It may be worth noting the command that was used to install pytorch on my local machine: pip install torch==1.11.0+cu113 torchvision==0.12.0+cu113 torchaudio==0.11.0+cu113 -f
https://download.pytorch.org/whl/cu113/torch_stable.html
When navigating to that link, the aarch64 wheel appears before the x86 wheel in the list. Might be a long shot, but is it possible that during the pip requirements generation phase, ClearML is visiting this link, looking for the first matching version, and using that without properly checking the architecture?
Thanks for the details TroubledJellyfish71 !
So the agent should have resolved automatically this line:torch == 1.11.0+cu113
into the correct torch version (based on the cuda version installed, or cpu version if no cuda is installed)
Can you send the Task log (console) as executed by the agent (and failed)?
(you can DM it to me, so it's not public)
Hi TroubledJellyfish71
What do you have listed on the Task's execution "installed packages" section ? (of the original Task) ?
How did it end up with an http link of pytorch ?
Usually it would be torch==1.11
...
EDIT:
I'm assuming the original Task was executed on a Mac M1, what are you getting when calling pip freeze
?
And where is the agent running ? (and is it venv or docker mode?)
The installed packages section for the task contains the following:
` # Python 3.8.12 (default, Oct 12 2021, 13:49:34) [GCC 7.5.0]
Flask == 2.0.2
clearml == 1.3.0
more_itertools == 8.12.0
nltk == 3.6.7
numpy == 1.21.3
pytorch_lightning == 1.5.10
scikit_learn == 1.0.1
tensorboard == 2.7.0
torch == 1.11.0+cu113
torchmetrics == 0.7.2
tqdm == 4.62.3
transformers == 4.12.2 `
Only thing that looks different is that the torch line has changed from a URL, so somehow that URL is being generated within ClearML from this list?
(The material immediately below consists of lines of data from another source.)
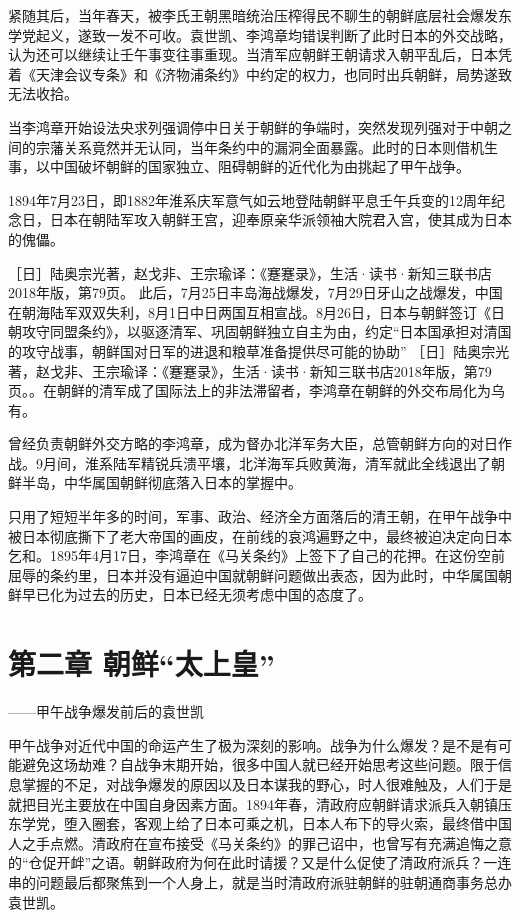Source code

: \documentclass[12pt,UTF8]{ctexbook}
\begin{document}
紧随其后，当年春天，被李氏王朝黑暗统治压榨得民不聊生的朝鲜底层社会爆发东学党起义，遂致一发不可收。袁世凯、李鸿章均错误判断了此时日本的外交战略，认为还可以继续让壬午事变往事重现。当清军应朝鲜王朝请求入朝平乱后，日本凭着《天津会议专条》和《济物浦条约》中约定的权力，也同时出兵朝鲜，局势遂致无法收拾。

当李鸿章开始设法央求列强调停中日关于朝鲜的争端时，突然发现列强对于中朝之间的宗藩关系竟然并无认同，当年条约中的漏洞全面暴露。此时的日本则借机生事，以中国破坏朝鲜的国家独立、阻碍朝鲜的近代化为由挑起了甲午战争。

1894年7月23日，即1882年淮系庆军意气如云地登陆朝鲜平息壬午兵变的12周年纪念日，日本在朝陆军攻入朝鲜王宫，迎奉原亲华派领袖大院君入宫，使其成为日本的傀儡。

［日］陆奥宗光著，赵戈非、王宗瑜译：《蹇蹇录》，生活·读书·新知三联书店2018年版，第79页。
此后，7月25日丰岛海战爆发，7月29日牙山之战爆发，中国在朝海陆军双双失利，8月1日中日两国互相宣战。8月26日，日本与朝鲜签订《日朝攻守同盟条约》，以驱逐清军、巩固朝鲜独立自主为由，约定“日本国承担对清国的攻守战事，朝鲜国对日军的进退和粮草准备提供尽可能的协助” ［日］陆奥宗光著，赵戈非、王宗瑜译：《蹇蹇录》，生活·读书·新知三联书店2018年版，第79页。。在朝鲜的清军成了国际法上的非法滞留者，李鸿章在朝鲜的外交布局化为乌有。

曾经负责朝鲜外交方略的李鸿章，成为督办北洋军务大臣，总管朝鲜方向的对日作战。9月间，淮系陆军精锐兵溃平壤，北洋海军兵败黄海，清军就此全线退出了朝鲜半岛，中华属国朝鲜彻底落入日本的掌握中。

只用了短短半年多的时间，军事、政治、经济全方面落后的清王朝，在甲午战争中被日本彻底撕下了老大帝国的画皮，在前线的哀鸿遍野之中，最终被迫决定向日本乞和。1895年4月17日，李鸿章在《马关条约》上签下了自己的花押。在这份空前屈辱的条约里，日本并没有逼迫中国就朝鲜问题做出表态，因为此时，中华属国朝鲜早已化为过去的历史，日本已经无须考虑中国的态度了。

\chapter{第二章 朝鲜“太上皇”}

——甲午战争爆发前后的袁世凯

甲午战争对近代中国的命运产生了极为深刻的影响。战争为什么爆发？是不是有可能避免这场劫难？自战争末期开始，很多中国人就已经开始思考这些问题。限于信息掌握的不足，对战争爆发的原因以及日本谋我的野心，时人很难触及，人们于是就把目光主要放在中国自身因素方面。1894年春，清政府应朝鲜请求派兵入朝镇压东学党，堕入圈套，客观上给了日本可乘之机，日本人布下的导火索，最终借中国人之手点燃。清政府在宣布接受《马关条约》的罪己诏中，也曾写有充满追悔之意的“仓促开衅”之语。朝鲜政府为何在此时请援？又是什么促使了清政府派兵？一连串的问题最后都聚焦到一个人身上，就是当时清政府派驻朝鲜的驻朝通商事务总办袁世凯。
\end{document}
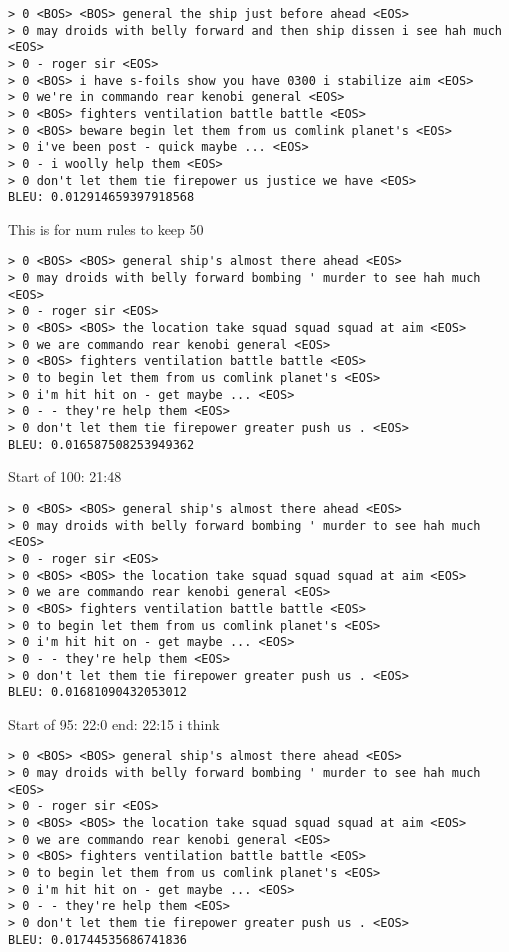 \documentclass{article}
\begin{document}
\begin{verbatim}
> 0 <BOS> <BOS> general the ship just before ahead <EOS>
> 0 may droids with belly forward and then ship dissen i see hah much <EOS>
> 0 - roger sir <EOS>
> 0 <BOS> i have s-foils show you have 0300 i stabilize aim <EOS>
> 0 we're in commando rear kenobi general <EOS>
> 0 <BOS> fighters ventilation battle battle <EOS>
> 0 <BOS> beware begin let them from us comlink planet's <EOS>
> 0 i've been post - quick maybe ... <EOS>
> 0 - i woolly help them <EOS>
> 0 don't let them tie firepower us justice we have <EOS>
BLEU: 0.012914659397918568
\end{verbatim}

This is for num rules to keep 50
\begin{verbatim}
> 0 <BOS> <BOS> general ship's almost there ahead <EOS>
> 0 may droids with belly forward bombing ' murder to see hah much <EOS>
> 0 - roger sir <EOS>
> 0 <BOS> <BOS> the location take squad squad squad at aim <EOS>
> 0 we are commando rear kenobi general <EOS>
> 0 <BOS> fighters ventilation battle battle <EOS>
> 0 to begin let them from us comlink planet's <EOS>
> 0 i'm hit hit on - get maybe ... <EOS>
> 0 - - they're help them <EOS>
> 0 don't let them tie firepower greater push us . <EOS>
BLEU: 0.016587508253949362
\end{verbatim}

Start of 100: 21:48
\begin{verbatim}
> 0 <BOS> <BOS> general ship's almost there ahead <EOS>
> 0 may droids with belly forward bombing ' murder to see hah much <EOS>
> 0 - roger sir <EOS>
> 0 <BOS> <BOS> the location take squad squad squad at aim <EOS>
> 0 we are commando rear kenobi general <EOS>
> 0 <BOS> fighters ventilation battle battle <EOS>
> 0 to begin let them from us comlink planet's <EOS>
> 0 i'm hit hit on - get maybe ... <EOS>
> 0 - - they're help them <EOS>
> 0 don't let them tie firepower greater push us . <EOS>
BLEU: 0.01681090432053012
\end{verbatim}

Start of 95: 22:0 end: 22:15 i think
\begin{verbatim}
> 0 <BOS> <BOS> general ship's almost there ahead <EOS>
> 0 may droids with belly forward bombing ' murder to see hah much <EOS>
> 0 - roger sir <EOS>
> 0 <BOS> <BOS> the location take squad squad squad at aim <EOS>
> 0 we are commando rear kenobi general <EOS>
> 0 <BOS> fighters ventilation battle battle <EOS>
> 0 to begin let them from us comlink planet's <EOS>
> 0 i'm hit hit on - get maybe ... <EOS>
> 0 - - they're help them <EOS>
> 0 don't let them tie firepower greater push us . <EOS>
BLEU: 0.01744535686741836
\end{verbatim}
\end{document}
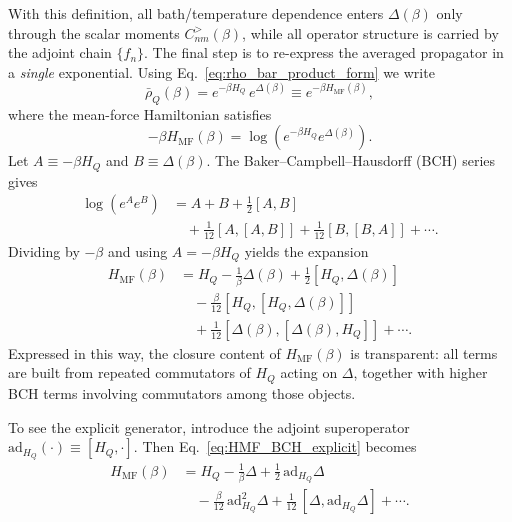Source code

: With this definition, all bath/temperature dependence enters $\Delta(\beta)$ only through the scalar moments $C^{>}_{nm}(\beta)$, while all operator structure is carried by the adjoint chain $\{f_n\}$. The final step is to re-express the averaged propagator in a \emph{single} exponential. Using
Eq.~\eqref{eq:rho_bar_product_form} we write
\begin{equation}
    \bar\rho_Q(\beta)=e^{-\beta H_Q}\,e^{\Delta(\beta)} \equiv e^{-\beta H_{\mathrm{MF}}(\beta)},
    \label{eq:HMF_BCH_def_clean_repeat}
\end{equation}
where the mean-force Hamiltonian satisfies
\begin{equation}
    -\beta H_{\mathrm{MF}}(\beta)=\log\!\left(e^{-\beta H_Q}e^{\Delta(\beta)}\right).
\end{equation}
Let $A\equiv-\beta H_Q$ and $B\equiv \Delta(\beta)$. The Baker--Campbell--Hausdorff (BCH) series~\cite{magnusExponentialSolutionDifferential1954a,blanesMagnusExpansionIts2009,vanbruntVisser2015BCHClosedForms} gives
\begin{equation}
    \label{eq:BCH_AB_general}
    \begin{split}
        \log(e^{A}e^{B}) & = A+B+\frac{1}{2}[A,B]                                      \\
                         & \quad +\frac{1}{12}[A,[A,B]]+\frac{1}{12}[B,[B,A]]+\cdots .
    \end{split}
\end{equation}
Dividing by $-\beta$ and using $A=-\beta H_Q$ yields the expansion
\begin{equation}
    \label{eq:HMF_BCH_explicit}
    \begin{split}
        H_{\mathrm{MF}}(\beta) & = H_Q-\frac{1}{\beta}\Delta(\beta)
        +\frac{1}{2}[H_Q,\Delta(\beta)]                                                 \\
                               & \quad -\frac{\beta}{12}[H_Q,[H_Q,\Delta(\beta)]]       \\
                               & \quad +\frac{1}{12}[\Delta(\beta),[\Delta(\beta),H_Q]]
        +\cdots .
    \end{split}
\end{equation}
Expressed in this way, the closure content of $H_{\mathrm{MF}}(\beta)$ is transparent: all terms are built from repeated commutators of $H_Q$ acting on $\Delta$, together with higher BCH terms involving commutators among those objects.

To see the explicit generator, introduce the adjoint superoperator $\mathrm{ad}_{H_Q}(\cdot)\equiv[H_Q,\cdot]$.
Then Eq.~\eqref{eq:HMF_BCH_explicit} becomes
\begin{equation}
    \label{eq:HMF_ad_form}
    \begin{split}
        H_{\mathrm{MF}}(\beta) & = H_Q-\frac{1}{\beta}\Delta
        +\frac{1}{2}\,\mathrm{ad}_{H_Q}\Delta                                       \\
                               & \quad -\frac{\beta}{12}\,\mathrm{ad}_{H_Q}^2\Delta
        +\frac{1}{12}\,[\Delta,\mathrm{ad}_{H_Q}\Delta]
        +\cdots .
    \end{split}
\end{equation}

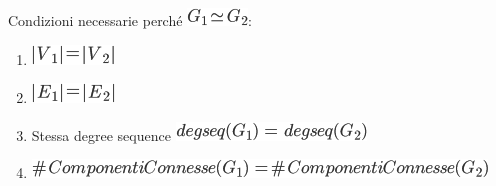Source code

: \documentclass{article}
\providecommand{\tightlist}{%
  \setlength{\itemsep}{0pt}\setlength{\parskip}{0pt}}
\begin{document}
{Condizioni necessarie perché }\includegraphics{images/image433.png}{:}

\begin{enumerate}
\tightlist
\item
  \includegraphics{images/image434.png}
\item
  \includegraphics{images/image435.png}
\item
  {Stessa degree sequence }\includegraphics{images/image436.png}
\item
  \includegraphics{images/image437.png}
\end{enumerate}

{}

{}

\protect\hypertarget{t.b6067c6d36f86489b9093689693d69077c2015d4}{}{}\protect\hypertarget{t.39}{}{}
\end{document}
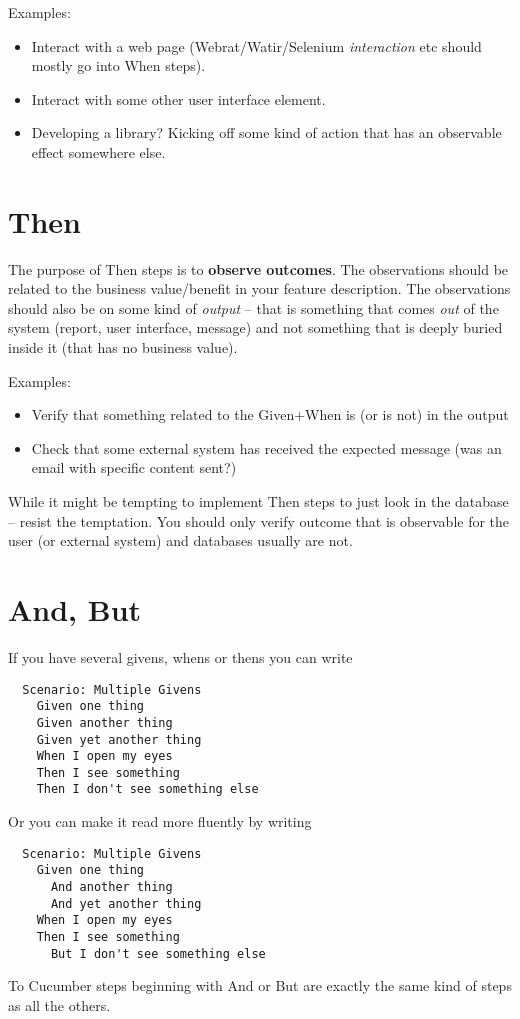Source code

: Examples:

\begin{itemize}
  \item Interact with a web page (Webrat/Watir/Selenium \emph{interaction} etc should mostly go into When steps).
  \item Interact with some other user interface element.
  \item Developing a library? Kicking off some kind of action that has an observable effect somewhere else.
\end{itemize}

\section{Then}

The purpose of Then steps is to \textbf{observe outcomes}. The observations should be related to the business value/benefit in your feature description. The observations should also be on some kind of \emph{output} -- that is something that comes \emph{out} of the system (report, user interface, message) and not something that is deeply buried inside it (that has no business value).

Examples:

\begin{itemize}
  \item Verify that something related to the Given+When is (or is not) in the output
  \item Check that some external system has received the expected message (was an email with specific content sent?)
\end{itemize}

While it might be tempting to implement Then steps to just look in the database -- resist the temptation. You should only verify outcome that is observable for the user (or external system) and databases usually are not.

\section{And, But}

If you have several givens, whens or thens you can write

\begin{verbatim}
  Scenario: Multiple Givens
    Given one thing
    Given another thing
    Given yet another thing
    When I open my eyes
    Then I see something
    Then I don't see something else

\end{verbatim}
Or you can make it read more fluently by writing

\begin{verbatim}
  Scenario: Multiple Givens
    Given one thing
      And another thing
      And yet another thing
    When I open my eyes
    Then I see something
      But I don't see something else

\end{verbatim}
To Cucumber steps beginning with And or But are exactly the same kind of steps as all the others.
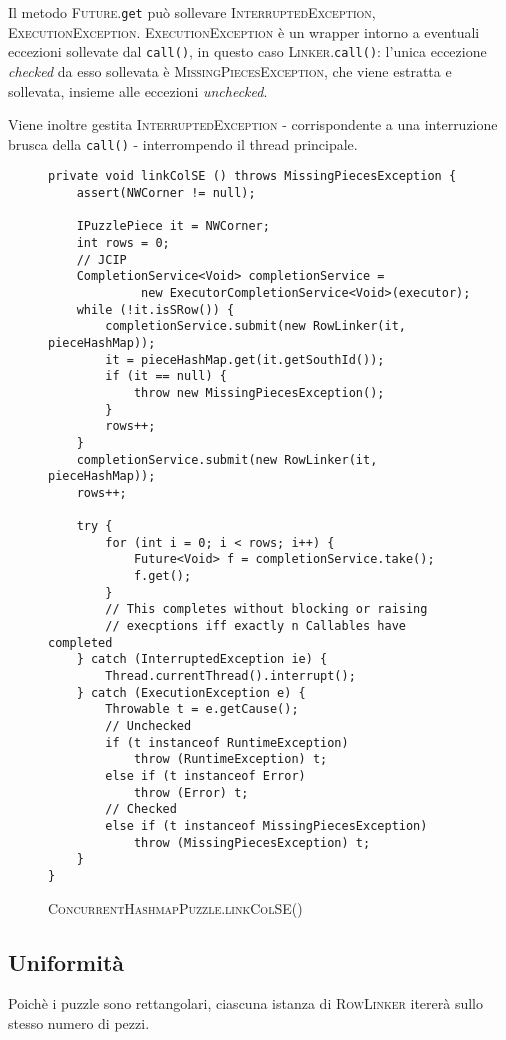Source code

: \documentclass[a4paper]{article}
\newcommand{\Classname}[1]{\textsc{#1}}
\newcommand{\Methodname}[1]{\texttt{#1}}
\begin{document}
Il metodo \Classname{Future}.\Methodname{get} pu\`o sollevare \Classname{InterruptedException}, \Classname{ExecutionException}.
\Classname{ExecutionException} \`e un wrapper intorno a eventuali eccezioni sollevate dal \Methodname{call()}, in questo caso \Classname{Linker}.\Methodname{call()}: l'unica eccezione \emph{checked} da esso sollevata \`e \Classname{MissingPiecesException}, che viene estratta e sollevata, insieme alle eccezioni \emph{unchecked}.

Viene inoltre gestita \Classname{InterruptedException} - corrispondente a una interruzione brusca della \Methodname{call()} - interrompendo il thread principale.

\begin{figure}[h!]
  \centering
\label{linkcol}
\begin{lstlisting}[frame=single]
private void linkColSE () throws MissingPiecesException {
	assert(NWCorner != null);
	
	IPuzzlePiece it = NWCorner;
	int rows = 0;
	// JCIP
	CompletionService<Void> completionService = 
             new ExecutorCompletionService<Void>(executor);
	while (!it.isSRow()) {
		completionService.submit(new RowLinker(it, pieceHashMap));
		it = pieceHashMap.get(it.getSouthId());
		if (it == null) {
			throw new MissingPiecesException();
		}
		rows++;
	}
	completionService.submit(new RowLinker(it, pieceHashMap));
	rows++;

	try {
		for (int i = 0; i < rows; i++) {
			Future<Void> f = completionService.take();
			f.get();
		}
		// This completes without blocking or raising
		// execptions iff exactly n Callables have completed
	} catch (InterruptedException ie) {
		Thread.currentThread().interrupt();
	} catch (ExecutionException e) {
		Throwable t = e.getCause();
		// Unchecked
		if (t instanceof RuntimeException) 
			throw (RuntimeException) t;
		else if (t instanceof Error)
			throw (Error) t;
		// Checked
		else if (t instanceof MissingPiecesException)
			throw (MissingPiecesException) t;
	}
}
\end{lstlisting}
\caption {\textsc{ConcurrentHashmapPuzzle.linkColSE()}}
\end{figure}


\subsection{Uniformit\`a}
Poich\`e i puzzle sono rettangolari, ciascuna istanza di \Classname{RowLinker} iterer\`a sullo stesso numero di pezzi.
\end{document}
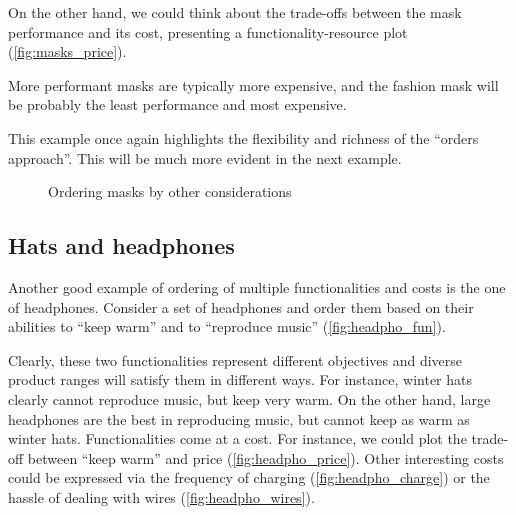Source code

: On the other hand, we could think about the trade-offs between the mask performance and its cost, presenting a functionality-resource plot (\cref{fig:masks_price}).


More performant masks are typically more expensive, and the fashion mask will be probably the least performance and most expensive.

This example once again highlights the flexibility and richness of the ``orders approach''.
This will be much more evident in the next example.

\vfill
\begin{figure*}[h!]
    \caption{Ordering masks by other considerations}
\end{figure*}


\ifextraspace{\vfill\clearpage}

\subsection{Hats and headphones}
Another good example of ordering of multiple functionalities and costs is the one of headphones.
Consider a set of headphones and order them based on their abilities to ``keep warm'' and to ``reproduce music'' (\cref{fig:headpho_fun}).


Clearly, these two functionalities represent different objectives and diverse product ranges will satisfy them in different ways.
For instance, winter hats clearly cannot reproduce music, but keep very warm.
On the other hand, large headphones are the best in reproducing music, but cannot keep as warm as winter hats.
Functionalities come at a cost.
For instance, we could plot the trade-off between ``keep warm'' and price (\cref{fig:headpho_price}).
Other interesting costs could be expressed via the frequency of charging (\cref{fig:headpho_charge}) or the hassle of dealing with wires (\cref{fig:headpho_wires}).

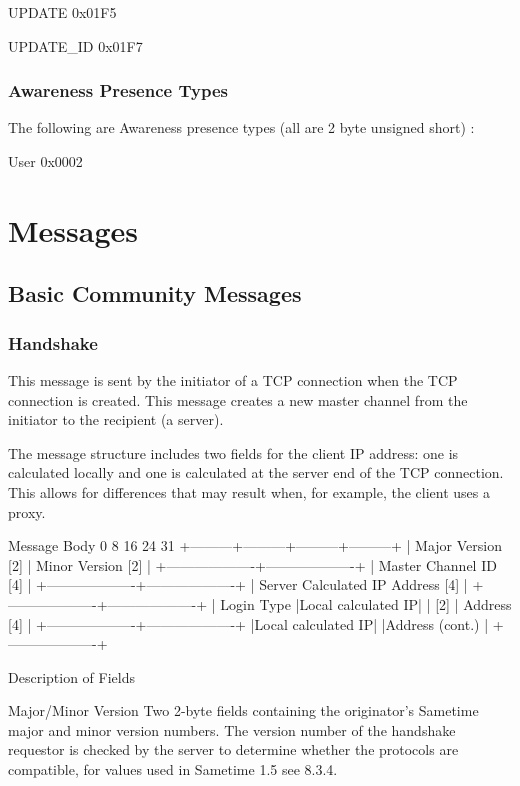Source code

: \documentclass[titlepage,oneside]{book}
\begin{document}
UPDATE     0x01F5

UPDATE_ID  0x01F7

\subsubsection{Awareness Presence Types}

The following are Awareness presence types (all are 2 byte unsigned
short) :

User       0x0002

\section{Messages}
\subsection{Basic Community Messages}
\subsubsection{Handshake}

This message is sent by the initiator of a TCP connection when the TCP
connection is created. This message creates a new master channel from
the initiator to the recipient (a server).

The message structure includes two fields for the client IP address:
one is calculated locally and one is calculated at the server end of
the TCP connection. This allows for differences that may result when,
for example, the client uses a proxy.

Message Body
0         8         16        24      31
+---------+---------+---------+---------+
| Major Version [2] | Minor Version [2] |
+-------------------+-------------------+
|       Master Channel ID [4]           |
+-------------------+-------------------+
|      Server Calculated IP Address [4] |
+-------------------+-------------------+
|    Login Type     |Local calculated IP|
|        [2]        |   Address [4]     |
+-------------------+-------------------+
|Local calculated IP|
|Address (cont.)    |
+-------------------+

Description of Fields

Major/Minor Version
  Two 2-byte fields containing the originator's Sametime major and
  minor version numbers. The version number of the handshake requestor
  is checked by the server to determine whether the protocols are
  compatible, for values used in Sametime 1.5 see 8.3.4.
\end{document}
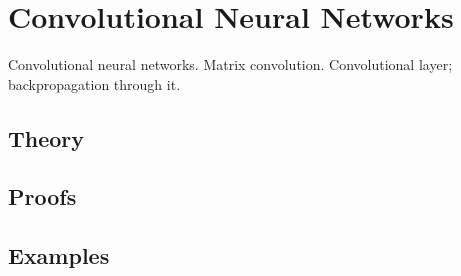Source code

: 
\section{Convolutional Neural Networks}
\label{sec:1.4.13-cnn}

\begin{ticket}
Convolutional neural networks. Matrix convolution. Convolutional layer; backpropagation through it.
\end{ticket}

\subsection*{Theory}

\subsection*{Proofs}

\subsection*{Examples}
The original task is being executed from an Ubuntu installation running on an x86 Ryzen 7 processor, no Mac M1 or other arm processor is or has ever been involved with this, which is why I find this so odd.
Pip freeze returns a very long list, as seen here: https://pastebin.com/gGKF123S
So it seems ClearML is selectively choosing only the required subset of the full env to install on the remote instance.
Finally, the agent is running in Ubuntu on an Intel Xeon server, in venv mode.
Thanks for your help, I hope this isn't some stupid mistake on my part, but I've been wracking my brain for a couple hours now.
Thanks for the fast response, I'll be keeping an eye out for the update. This makes sense as I had to update to 1.11 for a feature, and wasn't encountering the issue with 1.10 previously.
Thanks TroubledJellyfish71 I manged to locate the bug (and indeed it's the new aarach package support)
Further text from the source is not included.